Go to the line containing "In code block 5, we" in the records below. Repeat it and the lines after it exactly, all the way to the end.

━━━━━━━━━━━━━━━━━━━━

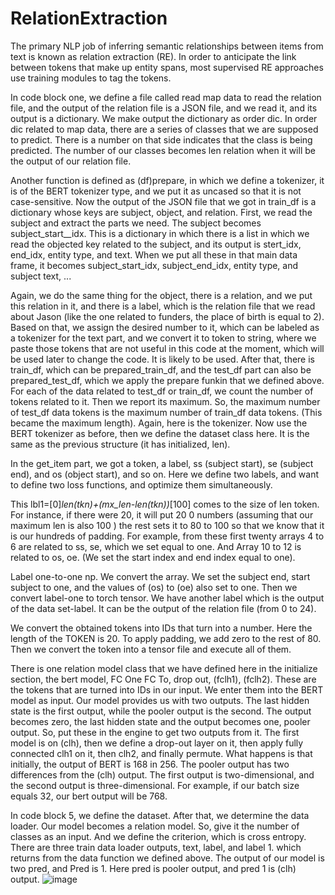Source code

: # RelationExtraction
The primary NLP job of inferring semantic relationships between items from text is known as relation extraction (RE). In order to anticipate the link between tokens that make up entity spans, most supervised RE approaches use training modules to tag the tokens.



In code block one, we define a file called read map data to read the relation file, and the output of the relation file is a JSON file, and we read it, and its output is a dictionary.  We make output the dictionary as order dic. In order dic related to map data, there are a series of classes that we are supposed to predict. There is a number on that side indicates that the class is being predicted. The number of our classes becomes len relation when it will be the output of our relation file.

Another function is defined as (df)prepare, in which we define a tokenizer, it is of the BERT tokenizer type, and we put it as uncased so that it is not case-sensitive. Now the output of the JSON file that we got in train_df is a dictionary whose keys are subject, object, and relation. First, we read the subject and extract the parts we need. The subject becomes subject_start__idx. This is a dictionary in which there is a list in which we read the objected key related to the subject, and its output is stert_idx, end_idx, entity type, and text. When we put all these in that main data frame, it becomes subject_start_idx, subject_end_idx, entity type, and subject text, ...
 
Again, we do the same thing for the object, there is a relation, and we put this relation in it, and there is a label, which is the relation file that we read about Jason (like the one related to funders, the place of birth is equal to 2). Based on that, we assign the desired number to it, which can be labeled as a tokenizer for the text part, and we convert it to token to string, where we paste those tokens that are not useful in this code at the moment, which will be used later to change the code. It is likely to be used. After that, there is train_df, which can be prepared_train_df, and the test_df part can also be prepared_test_df, which we apply the prepare funkin that we defined above. For each of the data related to test_df or train_df, we count the number of tokens related to it. Then we report its maximum. So, the maximum number of test_df data tokens is the maximum number of train_df data tokens. (This became the maximum length).
Again, here is the tokenizer. Now use the BERT tokenizer as before, then we define the dataset class here. It is the same as the previous structure (it has initialized, len).

In the get_item part, we got a token, a label, ss (subject start), se (subject end), and os (object start), and so on. Here we define two labels, and want to define two loss functions, and optimize them simultaneously.
 
This lbl1=[0]*len(tkn)+(mx_len-len(tkn))*[100] comes to the size of len token. For instance, if there were 20, it will put 20 0 numbers (assuming that our maximum len is also 100 ) the rest sets it to 80 to 100 so that we know that it is our hundreds of padding. For example, from these first twenty arrays 4 to 6 are related to ss, se, which we set equal to one. And Array 10 to 12 is related to os, oe. (We set the start index and end index equal to one).

Label one-to-one np. We convert the array. We set the subject end, start subject to one, and the values of (os) to (oe) also set to one. Then we convert label-one to torch tensor. We have another label which is the output of the data set-label. It can be the output of the relation file (from 0 to 24).
 
We convert the obtained tokens into IDs that turn into a number. Here the length of the TOKEN is 20. To apply padding, we add zero to the rest of 80. Then we convert the token into a tensor file and execute all of them.
 
There is one relation model class that we have defined here in the initialize section, the bert model, FC One FC To, drop out, (fclh1), (fclh2). These are the tokens that are turned into IDs in our input. We enter them into the BERT model as input. Our model provides us with two outputs. The last hidden state is the first output, while the pooler output is the second.
The output becomes zero, the last hidden state and the output becomes one, pooler output. So, put these in the engine to get two outputs from it. The first model is on (clh), then we define a drop-out layer on it, then apply fully connected clh1 on it, then clh2, and finally permute. What happens is that initially, the output of BERT is 168 in 256. The pooler output has two differences from the (clh) output. The first output is two-dimensional, and the second output is three-dimensional. For example, if our batch size equals 32, our bert output will be 768.
 
In code block 5, we define the dataset. After that, we determine the data loader. Our model becomes a relation model. So, give it the number of classes as an input. And we define the criterion, which is cross entropy. There are three train data loader outputs, text, label, and label 1. which returns from the data function we defined above. The output of our model  is two pred, and Pred is 1. Here pred is pooler output, and pred 1 is (clh) output.
![image](https://github.com/HesamFarjad/RelationExtraction/assets/81914229/4c45c657-f016-4d75-8539-b3633d5cdfcc)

━━━━━━━━━━━━━━━━━━━━

RESPONSE:
In code block 5, we define the dataset. After that, we determine the data loader. Our model becomes a relation model. So, give it the number of classes as an input. And we define the criterion, which is cross entropy. There are three train data loader outputs, text, label, and label 1. which returns from the data function we defined above. The output of our model  is two pred, and Pred is 1. Here pred is pooler output, and pred 1 is (clh) output.
![image](https://github.com/HesamFarjad/RelationExtraction/assets/81914229/4c45c657-f016-4d75-8539-b3633d5cdfcc)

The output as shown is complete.